By Robert Müller (Reuters 14. 9. 2020)
The Czech National Bank does not need to ease monetary policy further despite a fresh surge in coronavirus infections in the country, as steps taken to mitigate the pandemic are likely to be milder than those taken in spring, board member Vojtech Benda said.
The central bank cut interest rates by 200 basis points to 0.25% in the spring to help the economy after it was hit by lockdowns across the world, and it then took a pause at its last two monetary policy meetings.
"For us, the situation is clear now in terms of monetary policy, the easing which we have delivered at the onset of the pandemic is sufficient," Benda told Reuters in an interview.
"Rates will remain unchanged for an extended period of time."
The Czech Republic fared relatively well in its initial outbreak of the new coronavirus compared with western Europe, and its death toll has stayed lower than most.
But a domestic lockdown combined with a slump in foreign demand knocked economic output down by 11% in the second quarter compared with the same period last year.
Benda said that this is not likely to happen again despite the recent surge in new infections that have far outpaced the spring peak.
"According to hints by government officials ... it seems that the blanket lockdown will not be repeated.
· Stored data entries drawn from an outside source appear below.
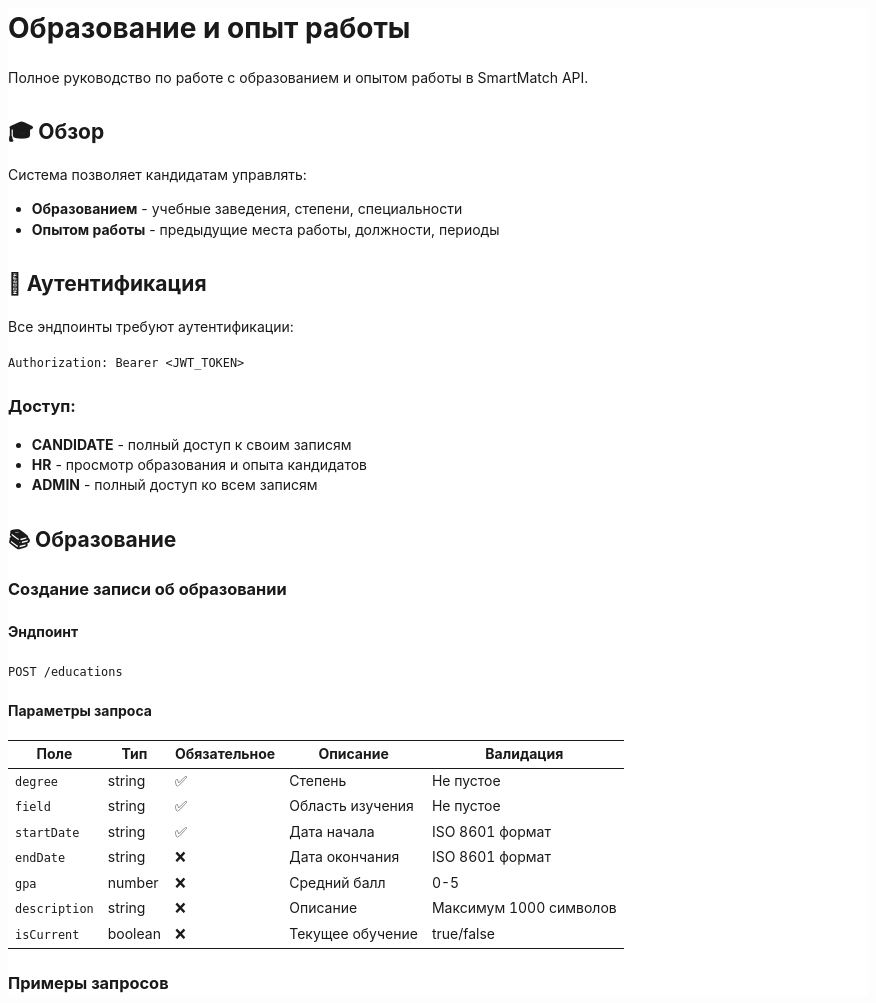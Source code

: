 # Образование и опыт работы

Полное руководство по работе с образованием и опытом работы в SmartMatch API.

## 🎓 Обзор

Система позволяет кандидатам управлять:
- **Образованием** - учебные заведения, степени, специальности
- **Опытом работы** - предыдущие места работы, должности, периоды

## 🔐 Аутентификация

Все эндпоинты требуют аутентификации:

```
Authorization: Bearer <JWT_TOKEN>
```

### Доступ:
- **CANDIDATE** - полный доступ к своим записям
- **HR** - просмотр образования и опыта кандидатов
- **ADMIN** - полный доступ ко всем записям

## 📚 Образование

### Создание записи об образовании

#### Эндпоинт
```
POST /educations
```

#### Параметры запроса

| Поле | Тип | Обязательное | Описание | Валидация |
|------|-----|---------------|----------|-----------|
| `degree` | string | ✅ | Степень | Не пустое |
| `field` | string | ✅ | Область изучения | Не пустое |
| `startDate` | string | ✅ | Дата начала | ISO 8601 формат |
| `endDate` | string | ❌ | Дата окончания | ISO 8601 формат |
| `gpa` | number | ❌ | Средний балл | 0-5 |
| `description` | string | ❌ | Описание | Максимум 1000 символов |
| `isCurrent` | boolean | ❌ | Текущее обучение | true/false |

### Примеры запросов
That is good news for the economy," Benda said.
He opposed the government's plan for a major personal income tax cut that could reduce annual public sector revenue by around 70 billion crowns ($3 billion) or 1.2% of economic output from the next year.
"Significant tax cuts won't help the economy now, it won't do public finance any good," he said, adding that such moves help when taxation is high but that this is not the case in the Czech Republic at the moment.
"The market would of course see an incautious approach to a gradual lowering of the deficit as something which could be reflected in higher yields on government bonds," he said.